Data listing

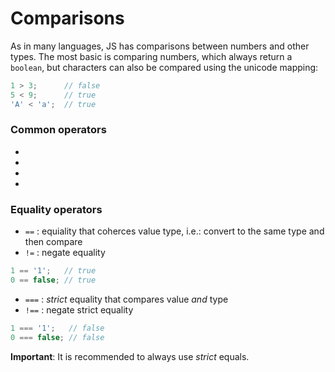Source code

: # Comparisons

As in many languages, JS has comparisons between numbers and other types. The most basic is comparing numbers, which always return a `boolean`, but characters can also be compared using the unicode mapping:
```js
1 > 3;      // false
5 < 9;      // true
'A' < 'a';  // true
```
### Common operators
-
-
-
-

### Equality operators

- `==` : equiality that coherces value type, i.e.: convert to the same type and then compare
- `!=` : negate  equality
```js
1 == '1';   // true
0 == false; // true
```
- `===` : *strict* equality that compares value *and* type
- `!==` : negate strict equality
```js
1 === '1';   // false
0 === false; // false
```

**Important**: It is recommended to always use *strict* equals.
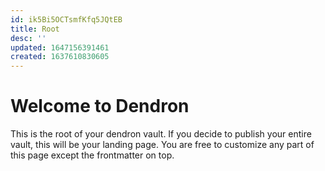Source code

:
 ```yaml
---
id: ik5Bi5OCTsmfKfq5JQtEB
title: Root
desc: ''
updated: 1647156391461
created: 1637610830605
---
```

# Welcome to Dendron

This is the root of your dendron vault. If you decide to publish your entire vault, this will be your landing page. You are free to customize any part of this page except the frontmatter on top.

Your goal
Except for the pictures, set down all of the records exactly as they are.

Result
Source code

: # Comparisons

As in many languages, JS has comparisons between numbers and other types. The most basic is comparing numbers, which always return a `boolean`, but characters can also be compared using the unicode mapping:
```js
1 > 3;      // false
5 < 9;      // true
'A' < 'a';  // true
```
### Common operators
-
-
-
-

### Equality operators

- `==` : equiality that coherces value type, i.e.: convert to the same type and then compare
- `!=` : negate  equality
```js
1 == '1';   // true
0 == false; // true
```
- `===` : *strict* equality that compares value *and* type
- `!==` : negate strict equality
```js
1 === '1';   // false
0 === false; // false
```

**Important**: It is recommended to always use *strict* equals.
Source code

:
 ```yaml
---
id: ik5Bi5OCTsmfKfq5JQtEB
title: Root
desc: ''
updated: 1647156391461
created: 1637610830605
---
```

# Welcome to Dendron

This is the root of your dendron vault. If you decide to publish your entire vault, this will be your landing page. You are free to customize any part of this page except the frontmatter on top.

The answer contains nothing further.